- Your goal
Take the entries below and print only the lines from the one with "- Visual Studio Code" through the one with "I changed the", exactly as they stand, both ends included.

- Stored data
>>>>>

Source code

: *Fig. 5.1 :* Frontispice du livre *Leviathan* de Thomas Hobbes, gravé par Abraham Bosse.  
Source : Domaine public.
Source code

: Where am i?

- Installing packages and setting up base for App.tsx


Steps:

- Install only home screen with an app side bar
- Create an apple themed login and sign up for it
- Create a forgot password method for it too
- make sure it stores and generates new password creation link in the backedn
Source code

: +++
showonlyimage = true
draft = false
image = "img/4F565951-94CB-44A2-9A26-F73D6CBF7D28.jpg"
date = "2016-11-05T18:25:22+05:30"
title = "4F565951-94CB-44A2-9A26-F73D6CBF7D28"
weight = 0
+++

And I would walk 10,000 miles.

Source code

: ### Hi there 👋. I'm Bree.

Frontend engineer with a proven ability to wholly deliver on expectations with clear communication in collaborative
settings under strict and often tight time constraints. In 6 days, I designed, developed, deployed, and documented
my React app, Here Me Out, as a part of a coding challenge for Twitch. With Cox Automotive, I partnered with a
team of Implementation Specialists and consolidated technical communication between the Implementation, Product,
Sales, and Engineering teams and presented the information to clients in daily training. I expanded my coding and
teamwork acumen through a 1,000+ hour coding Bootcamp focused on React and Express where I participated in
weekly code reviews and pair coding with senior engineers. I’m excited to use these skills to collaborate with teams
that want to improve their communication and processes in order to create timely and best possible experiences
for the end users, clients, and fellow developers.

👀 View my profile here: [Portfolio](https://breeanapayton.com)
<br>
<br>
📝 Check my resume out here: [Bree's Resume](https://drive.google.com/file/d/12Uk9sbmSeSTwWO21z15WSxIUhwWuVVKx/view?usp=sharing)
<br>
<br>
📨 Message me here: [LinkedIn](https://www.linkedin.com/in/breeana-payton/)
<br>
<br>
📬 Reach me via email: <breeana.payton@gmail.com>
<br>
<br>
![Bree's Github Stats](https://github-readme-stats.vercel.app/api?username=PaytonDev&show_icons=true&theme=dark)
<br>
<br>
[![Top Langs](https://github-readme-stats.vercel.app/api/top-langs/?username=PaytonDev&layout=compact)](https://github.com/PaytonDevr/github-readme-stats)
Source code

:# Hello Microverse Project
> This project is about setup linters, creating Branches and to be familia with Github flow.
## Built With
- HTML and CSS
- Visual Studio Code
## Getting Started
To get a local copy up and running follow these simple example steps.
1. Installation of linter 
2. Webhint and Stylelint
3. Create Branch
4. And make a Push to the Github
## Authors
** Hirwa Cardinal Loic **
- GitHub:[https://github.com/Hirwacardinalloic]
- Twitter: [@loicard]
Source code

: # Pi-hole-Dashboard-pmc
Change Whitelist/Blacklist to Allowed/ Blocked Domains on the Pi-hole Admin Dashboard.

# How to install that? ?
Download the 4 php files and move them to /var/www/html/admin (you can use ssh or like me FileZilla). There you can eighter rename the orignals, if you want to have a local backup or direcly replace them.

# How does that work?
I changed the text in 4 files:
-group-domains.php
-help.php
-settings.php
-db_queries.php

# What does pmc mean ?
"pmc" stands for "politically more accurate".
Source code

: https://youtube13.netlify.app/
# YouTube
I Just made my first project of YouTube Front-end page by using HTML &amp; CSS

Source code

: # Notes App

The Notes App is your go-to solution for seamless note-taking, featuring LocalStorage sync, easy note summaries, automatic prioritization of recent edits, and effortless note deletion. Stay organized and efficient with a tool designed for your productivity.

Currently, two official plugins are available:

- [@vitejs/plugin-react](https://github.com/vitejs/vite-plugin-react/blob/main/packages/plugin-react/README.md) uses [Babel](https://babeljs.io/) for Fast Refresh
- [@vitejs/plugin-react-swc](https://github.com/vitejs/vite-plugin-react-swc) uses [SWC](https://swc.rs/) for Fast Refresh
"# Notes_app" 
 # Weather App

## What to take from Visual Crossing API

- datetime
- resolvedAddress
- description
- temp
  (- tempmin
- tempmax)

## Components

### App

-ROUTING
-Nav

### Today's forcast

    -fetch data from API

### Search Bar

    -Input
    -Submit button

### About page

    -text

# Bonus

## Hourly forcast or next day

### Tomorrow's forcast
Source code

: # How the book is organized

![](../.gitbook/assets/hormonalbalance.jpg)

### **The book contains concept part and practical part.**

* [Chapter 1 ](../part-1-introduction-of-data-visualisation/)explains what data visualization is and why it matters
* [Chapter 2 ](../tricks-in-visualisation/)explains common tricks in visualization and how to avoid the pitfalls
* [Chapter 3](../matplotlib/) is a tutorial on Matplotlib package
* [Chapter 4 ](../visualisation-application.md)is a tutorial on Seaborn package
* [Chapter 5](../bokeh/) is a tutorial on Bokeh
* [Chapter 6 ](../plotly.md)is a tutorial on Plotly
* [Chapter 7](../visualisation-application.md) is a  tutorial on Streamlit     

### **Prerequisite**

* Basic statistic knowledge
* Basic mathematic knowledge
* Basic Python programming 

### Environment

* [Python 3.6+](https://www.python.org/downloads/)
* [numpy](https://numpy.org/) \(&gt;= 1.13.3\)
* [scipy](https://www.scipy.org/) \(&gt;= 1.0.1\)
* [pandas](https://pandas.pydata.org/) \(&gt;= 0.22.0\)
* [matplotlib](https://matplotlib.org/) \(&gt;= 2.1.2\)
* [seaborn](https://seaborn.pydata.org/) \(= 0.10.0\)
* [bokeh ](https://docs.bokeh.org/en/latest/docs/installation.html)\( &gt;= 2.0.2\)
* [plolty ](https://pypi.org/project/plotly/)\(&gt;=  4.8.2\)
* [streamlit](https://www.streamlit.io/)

<<<<<

- Solution for this exercise
- Visual Studio Code
## Getting Started
To get a local copy up and running follow these simple example steps.
1. Installation of linter 
2. Webhint and Stylelint
3. Create Branch
4. And make a Push to the Github
## Authors
** Hirwa Cardinal Loic **
- GitHub:[https://github.com/Hirwacardinalloic]
- Twitter: [@loicard]
Source code

: # Pi-hole-Dashboard-pmc
Change Whitelist/Blacklist to Allowed/ Blocked Domains on the Pi-hole Admin Dashboard.

# How to install that? ?
Download the 4 php files and move them to /var/www/html/admin (you can use ssh or like me FileZilla). There you can eighter rename the orignals, if you want to have a local backup or direcly replace them.

# How does that work?
I changed the text in 4 files:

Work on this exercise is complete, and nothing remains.